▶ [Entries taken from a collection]

---

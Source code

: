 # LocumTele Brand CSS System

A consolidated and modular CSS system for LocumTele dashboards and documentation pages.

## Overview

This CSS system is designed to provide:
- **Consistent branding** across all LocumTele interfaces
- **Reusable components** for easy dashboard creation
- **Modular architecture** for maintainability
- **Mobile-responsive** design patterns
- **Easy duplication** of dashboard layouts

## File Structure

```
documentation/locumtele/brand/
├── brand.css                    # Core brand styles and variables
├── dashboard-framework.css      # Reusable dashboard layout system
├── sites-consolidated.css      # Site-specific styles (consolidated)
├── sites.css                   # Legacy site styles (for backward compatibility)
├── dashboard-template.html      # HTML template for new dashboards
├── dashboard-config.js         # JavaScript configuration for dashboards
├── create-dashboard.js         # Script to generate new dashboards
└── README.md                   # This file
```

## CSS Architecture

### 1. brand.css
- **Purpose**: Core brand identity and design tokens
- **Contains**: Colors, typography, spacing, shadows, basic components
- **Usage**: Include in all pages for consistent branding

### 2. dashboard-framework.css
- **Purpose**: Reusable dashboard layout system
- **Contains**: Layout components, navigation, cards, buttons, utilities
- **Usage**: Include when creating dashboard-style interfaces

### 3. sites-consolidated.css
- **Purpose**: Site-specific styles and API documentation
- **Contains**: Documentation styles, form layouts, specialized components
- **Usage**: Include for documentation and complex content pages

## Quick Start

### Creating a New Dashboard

---

▶ [Required work] All the entries are to be set down exactly as they appear.

▶ [Your solution]
Source code

: # LocumTele Brand CSS System

A consolidated and modular CSS system for LocumTele dashboards and documentation pages.

## Overview

This CSS system is designed to provide:
- **Consistent branding** across all LocumTele interfaces
- **Reusable components** for easy dashboard creation
- **Modular architecture** for maintainability
- **Mobile-responsive** design patterns
- **Easy duplication** of dashboard layouts

## File Structure

```
documentation/locumtele/brand/
├── brand.css                    # Core brand styles and variables
├── dashboard-framework.css      # Reusable dashboard layout system
├── sites-consolidated.css      # Site-specific styles (consolidated)
├── sites.css                   # Legacy site styles (for backward compatibility)
├── dashboard-template.html      # HTML template for new dashboards
├── dashboard-config.js         # JavaScript configuration for dashboards
├── create-dashboard.js         # Script to generate new dashboards
└── README.md                   # This file
```

## CSS Architecture

### 1. brand.css
- **Purpose**: Core brand identity and design tokens
- **Contains**: Colors, typography, spacing, shadows, basic components
- **Usage**: Include in all pages for consistent branding

### 2. dashboard-framework.css
- **Purpose**: Reusable dashboard layout system
- **Contains**: Layout components, navigation, cards, buttons, utilities
- **Usage**: Include when creating dashboard-style interfaces

### 3. sites-consolidated.css
- **Purpose**: Site-specific styles and API documentation
- **Contains**: Documentation styles, form layouts, specialized components
- **Usage**: Include for documentation and complex content pages

## Quick Start

### Creating a New Dashboard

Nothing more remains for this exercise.